При этом даже беглый взгляд на начавшийся закат Испании и возвышение Англии показывает, что контроль над потоками товаров и капиталов и захват территорий не могут быть просто отделены друг от друга. Поскольку Испания потерпела неудачу в попытке вернуть под свое покровительство Нидерланды, а там, где испанцы добились возвращения своей власти, торговля приходила в упадок, испанская империя потеряла экономический контроль над Европой, а значит, и международную кредитоспособность. Следствием этого стала финансовая несостоятельность Испании. Победа Армады в 1588 году и вторжение в Англию были бы последним шансом испанцев окольным путем, за счет территориальных захватов, вернуть контроль и над экономическими потоками. Когда кампания не удалась, момент наивысшего расцвета имперского владычества Испании оказался позади.

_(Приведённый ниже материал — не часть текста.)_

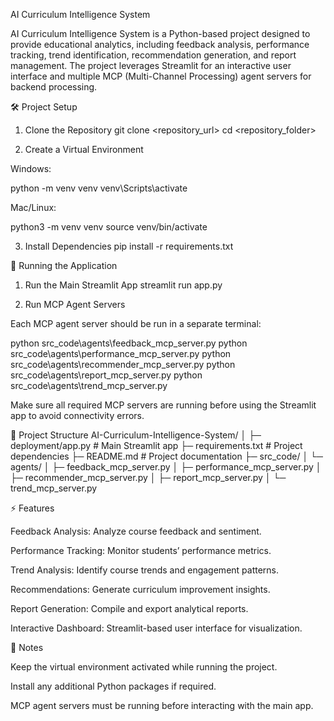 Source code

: AI Curriculum Intelligence System

AI Curriculum Intelligence System is a Python-based project designed to provide educational analytics, including feedback analysis, performance tracking, trend identification, recommendation generation, and report management. The project leverages Streamlit for an interactive user interface and multiple MCP (Multi-Channel Processing) agent servers for backend processing.

🛠️ Project Setup
1. Clone the Repository
git clone <repository_url>
cd <repository_folder>

2. Create a Virtual Environment

Windows:

python -m venv venv
venv\Scripts\activate


Mac/Linux:

python3 -m venv venv
source venv/bin/activate

3. Install Dependencies
pip install -r requirements.txt

🚀 Running the Application
1. Run the Main Streamlit App
streamlit run app.py

2. Run MCP Agent Servers

Each MCP agent server should be run in a separate terminal:

python src_code\agents\feedback_mcp_server.py
python src_code\agents\performance_mcp_server.py
python src_code\agents\recommender_mcp_server.py
python src_code\agents\report_mcp_server.py
python src_code\agents\trend_mcp_server.py


Make sure all required MCP servers are running before using the Streamlit app to avoid connectivity errors.

📁 Project Structure
AI-Curriculum-Intelligence-System/
│
├─ deployment/app.py       # Main Streamlit app
├─ requirements.txt        # Project dependencies
├─ README.md               # Project documentation
├─ src_code/
│   └─ agents/
│       ├─ feedback_mcp_server.py
│       ├─ performance_mcp_server.py
│       ├─ recommender_mcp_server.py
│       ├─ report_mcp_server.py
│       └─ trend_mcp_server.py

⚡ Features

Feedback Analysis: Analyze course feedback and sentiment.

Performance Tracking: Monitor students’ performance metrics.

Trend Analysis: Identify course trends and engagement patterns.

Recommendations: Generate curriculum improvement insights.

Report Generation: Compile and export analytical reports.

Interactive Dashboard: Streamlit-based user interface for visualization.

📌 Notes


Keep the virtual environment activated while running the project.

Install any additional Python packages if required.

MCP agent servers must be running before interacting with the main app.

Геополитические и геоэкономические факторы взаимосвязаны для имперской власти еще сильнее, чем для государственной. А так как эти факторы постоянно взаимодействуют, их следует рассматривать совместно. Кроме того, важную роль для взлета и падения империй может играть дополнительный фактор военного превосходства, оказавшегося, например, в 1588 году у англичан в связи с лучшим развитием металлургии и качеством литья пушек23. Тем не менее, пример с Испанией и Англией прежде всего показывает, что пространственный критерий мировой империи не позволяет ограничиваться лишь психологическим контролем над территорией — значительную роль играет также управление потоками товаров и капитала. Критерий пространственной

протяженности, таким образом, по меньшей мере, столь же комплексный, как и временной.

Это ставит один из сложнейших вопросов при определении мировых империй, а именно, что же понимать под эпитетом «мировая». Если иметь в виду Землю в ее планетарном измерении, лишь США, да и то только после крушения Советского Союза, могут считаться мировой империей. В крайнем случае, в качестве их предшественника можно было бы назвать Британскую империю. Но на этом закончились бы основания для проведения сравнительного анализа мировых империй. В принципе, именно к таким выводам приходят некоторые авторы, указывающие на исключительное место США в мировой истории: ведь здесь якобы впервые возникла держава, охватывающая планету, причем неважно, было ли это сделано средствами неформального доминирования или же формального владычества, — в этом контексте любые дальнейшие исследования истории мировых империй бесполезны для понимания современного положения дел. В известной степени такой модели аргументации следуют Майкл Хардт и Антонио Негри в своей книге «Империя» (2002), при этом идентифицированная ими империя, конечно же, вовсе не списана с американской державы, а формулируется скорее как новая сетевая структура поверх политических границ и суверенитетов.